When the official post-comp release is out, this is where you will be able to find it.

That’s great, but be sure to let us know around here to, yeah? [emote]:)[/emote]

So the folk music comment you singled out may have been me. I don’t have a transcript, but it rings a bell, and I remember for sure I was yelling at the parser a lot. I’ve gotten in the habit of doing that when I’m frustrated. Usually it does no good, but also no harm, and makes me feel a little better. I guess I should play IFcomp games differently.

I’m sorry. I know pretty much nothing about folk music except that it is a continuing genre. I don’t remember what made me think the narrator did not. Though, as you said, the narrator wasn’t you. The conceit of this game blurs those lines a little more than most; but my yelling at the parser was never meant to be yelling at you. I’ve written enough to be sure it must be really really hard to take it any other way, though. Sorry.

BTW, just in case anyone’s interested - it seems that the game got silently updated from release 3 to release 4.

Thanks for bumping, perhapsdessert, or no one would have noticed. [emote]:)[/emote] When I get around to playing this I’ll certainly want to play the latest version.

Hi! That’s more or less an interim release, the full post-comp release is still pending.

As for the comment – no worries, probably a side effect of it not being overly clear that Parchment transcripts are logged for authors.
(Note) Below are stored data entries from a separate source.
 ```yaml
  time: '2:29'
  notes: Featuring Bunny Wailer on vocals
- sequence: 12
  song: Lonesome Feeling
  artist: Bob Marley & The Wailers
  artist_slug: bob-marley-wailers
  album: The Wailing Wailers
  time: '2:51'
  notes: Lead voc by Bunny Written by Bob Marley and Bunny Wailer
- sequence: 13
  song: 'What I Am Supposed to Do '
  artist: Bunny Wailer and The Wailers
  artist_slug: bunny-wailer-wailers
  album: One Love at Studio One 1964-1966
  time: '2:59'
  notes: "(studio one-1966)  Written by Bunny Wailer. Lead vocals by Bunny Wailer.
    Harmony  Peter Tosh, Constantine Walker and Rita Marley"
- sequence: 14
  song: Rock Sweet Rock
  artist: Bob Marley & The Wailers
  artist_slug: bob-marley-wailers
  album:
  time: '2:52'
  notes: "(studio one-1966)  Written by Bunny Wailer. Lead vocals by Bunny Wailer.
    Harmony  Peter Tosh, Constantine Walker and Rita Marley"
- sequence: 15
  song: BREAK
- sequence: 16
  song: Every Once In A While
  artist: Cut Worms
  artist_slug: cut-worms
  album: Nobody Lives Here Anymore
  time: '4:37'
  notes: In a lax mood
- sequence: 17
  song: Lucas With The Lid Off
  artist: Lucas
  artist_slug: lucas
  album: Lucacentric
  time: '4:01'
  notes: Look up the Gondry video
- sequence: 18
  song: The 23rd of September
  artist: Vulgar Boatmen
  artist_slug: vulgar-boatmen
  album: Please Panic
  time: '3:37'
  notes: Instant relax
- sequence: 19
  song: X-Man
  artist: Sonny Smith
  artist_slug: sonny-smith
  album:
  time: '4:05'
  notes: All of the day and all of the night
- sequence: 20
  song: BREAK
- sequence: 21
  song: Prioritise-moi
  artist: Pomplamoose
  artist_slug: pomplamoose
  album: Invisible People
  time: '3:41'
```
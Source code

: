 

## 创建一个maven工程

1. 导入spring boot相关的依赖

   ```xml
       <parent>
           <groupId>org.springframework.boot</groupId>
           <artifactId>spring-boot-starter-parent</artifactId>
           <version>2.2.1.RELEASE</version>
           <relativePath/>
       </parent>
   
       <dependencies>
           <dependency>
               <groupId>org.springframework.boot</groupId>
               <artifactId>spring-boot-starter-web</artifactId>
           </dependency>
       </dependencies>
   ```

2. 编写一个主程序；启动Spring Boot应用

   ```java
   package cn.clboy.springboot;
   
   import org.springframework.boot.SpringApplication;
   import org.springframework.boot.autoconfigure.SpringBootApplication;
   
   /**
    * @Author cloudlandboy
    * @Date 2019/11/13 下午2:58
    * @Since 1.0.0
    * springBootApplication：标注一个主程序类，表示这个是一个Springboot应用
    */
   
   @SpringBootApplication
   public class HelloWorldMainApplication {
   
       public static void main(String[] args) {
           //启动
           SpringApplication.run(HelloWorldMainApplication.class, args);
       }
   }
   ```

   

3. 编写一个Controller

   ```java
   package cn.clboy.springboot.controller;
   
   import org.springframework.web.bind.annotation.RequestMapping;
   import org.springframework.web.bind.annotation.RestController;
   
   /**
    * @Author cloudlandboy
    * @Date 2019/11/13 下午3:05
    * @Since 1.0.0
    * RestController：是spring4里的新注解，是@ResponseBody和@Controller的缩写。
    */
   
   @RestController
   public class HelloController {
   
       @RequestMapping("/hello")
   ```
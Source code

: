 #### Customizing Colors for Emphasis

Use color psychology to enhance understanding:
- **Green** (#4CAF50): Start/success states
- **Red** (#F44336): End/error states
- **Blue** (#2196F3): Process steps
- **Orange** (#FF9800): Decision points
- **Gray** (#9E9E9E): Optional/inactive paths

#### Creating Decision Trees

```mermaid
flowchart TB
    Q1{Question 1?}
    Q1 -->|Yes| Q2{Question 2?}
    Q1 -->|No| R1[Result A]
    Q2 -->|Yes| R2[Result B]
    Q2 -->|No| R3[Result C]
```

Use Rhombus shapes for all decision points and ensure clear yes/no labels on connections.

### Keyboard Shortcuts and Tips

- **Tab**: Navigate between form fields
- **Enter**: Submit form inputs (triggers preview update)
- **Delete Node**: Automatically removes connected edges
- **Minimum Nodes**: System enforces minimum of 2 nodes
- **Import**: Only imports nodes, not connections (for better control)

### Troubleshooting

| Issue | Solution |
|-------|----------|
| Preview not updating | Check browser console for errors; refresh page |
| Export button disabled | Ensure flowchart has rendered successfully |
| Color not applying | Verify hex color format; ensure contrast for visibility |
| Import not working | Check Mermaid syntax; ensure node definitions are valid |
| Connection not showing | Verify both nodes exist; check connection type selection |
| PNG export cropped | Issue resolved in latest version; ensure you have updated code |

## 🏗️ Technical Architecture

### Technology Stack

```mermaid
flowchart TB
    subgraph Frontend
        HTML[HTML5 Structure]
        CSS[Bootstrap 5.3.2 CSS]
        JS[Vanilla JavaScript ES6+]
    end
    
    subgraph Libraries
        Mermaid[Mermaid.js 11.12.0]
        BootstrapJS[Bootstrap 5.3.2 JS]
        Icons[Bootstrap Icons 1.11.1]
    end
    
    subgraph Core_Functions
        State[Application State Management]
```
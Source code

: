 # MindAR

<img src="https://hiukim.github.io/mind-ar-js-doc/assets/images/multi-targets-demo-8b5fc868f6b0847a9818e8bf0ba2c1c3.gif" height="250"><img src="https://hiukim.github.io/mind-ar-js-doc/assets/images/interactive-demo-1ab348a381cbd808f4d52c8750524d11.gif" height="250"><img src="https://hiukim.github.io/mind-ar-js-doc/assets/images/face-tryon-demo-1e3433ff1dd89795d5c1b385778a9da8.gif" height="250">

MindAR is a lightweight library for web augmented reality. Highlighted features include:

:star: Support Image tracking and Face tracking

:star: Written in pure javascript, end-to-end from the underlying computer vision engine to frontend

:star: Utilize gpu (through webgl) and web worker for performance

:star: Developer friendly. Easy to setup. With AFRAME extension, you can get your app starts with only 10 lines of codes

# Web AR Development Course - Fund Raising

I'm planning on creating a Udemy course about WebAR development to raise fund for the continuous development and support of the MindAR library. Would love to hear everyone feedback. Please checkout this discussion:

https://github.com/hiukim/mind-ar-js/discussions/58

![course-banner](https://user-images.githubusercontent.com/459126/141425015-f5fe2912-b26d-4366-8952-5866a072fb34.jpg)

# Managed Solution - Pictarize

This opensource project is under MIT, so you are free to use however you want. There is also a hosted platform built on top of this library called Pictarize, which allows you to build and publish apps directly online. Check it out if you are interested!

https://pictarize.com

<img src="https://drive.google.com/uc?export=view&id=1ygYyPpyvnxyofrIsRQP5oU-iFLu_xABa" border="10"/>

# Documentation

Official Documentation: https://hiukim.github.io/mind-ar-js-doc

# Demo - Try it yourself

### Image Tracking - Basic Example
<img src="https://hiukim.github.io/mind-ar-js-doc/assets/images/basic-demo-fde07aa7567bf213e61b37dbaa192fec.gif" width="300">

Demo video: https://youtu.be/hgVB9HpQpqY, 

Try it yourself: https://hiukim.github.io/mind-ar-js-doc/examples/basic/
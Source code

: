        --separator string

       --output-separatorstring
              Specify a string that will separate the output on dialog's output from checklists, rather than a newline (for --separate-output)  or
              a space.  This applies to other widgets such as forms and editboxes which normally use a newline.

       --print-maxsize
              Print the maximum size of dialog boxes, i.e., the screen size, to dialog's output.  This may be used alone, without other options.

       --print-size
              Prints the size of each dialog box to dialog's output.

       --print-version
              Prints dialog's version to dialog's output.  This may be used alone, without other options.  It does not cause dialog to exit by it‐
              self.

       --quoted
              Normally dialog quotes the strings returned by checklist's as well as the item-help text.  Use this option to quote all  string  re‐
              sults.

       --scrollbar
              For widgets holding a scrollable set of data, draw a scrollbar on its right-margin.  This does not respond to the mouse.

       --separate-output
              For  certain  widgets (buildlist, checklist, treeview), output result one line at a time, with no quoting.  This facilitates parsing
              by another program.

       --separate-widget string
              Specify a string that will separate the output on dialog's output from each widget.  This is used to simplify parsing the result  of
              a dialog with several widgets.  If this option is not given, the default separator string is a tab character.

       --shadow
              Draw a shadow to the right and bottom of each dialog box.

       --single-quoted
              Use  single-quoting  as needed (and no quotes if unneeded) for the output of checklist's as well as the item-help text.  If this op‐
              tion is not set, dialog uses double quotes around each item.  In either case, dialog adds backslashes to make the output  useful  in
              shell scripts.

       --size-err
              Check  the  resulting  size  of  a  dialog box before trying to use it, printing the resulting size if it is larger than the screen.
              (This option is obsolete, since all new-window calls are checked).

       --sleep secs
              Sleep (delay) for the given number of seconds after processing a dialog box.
Just a little amusing though. (My mother found it amusing too when I called her.)

Glad to hear it! I think I’m due to get around to this game in a couple of weeks or so, would you recommend that I wait a bit longer for the full post-comp or would you say I can jump right in?

A quick update – this has been nominated for three XYZZY Awards, which was a pleasant surprise! Thanks everyone, again, for reading.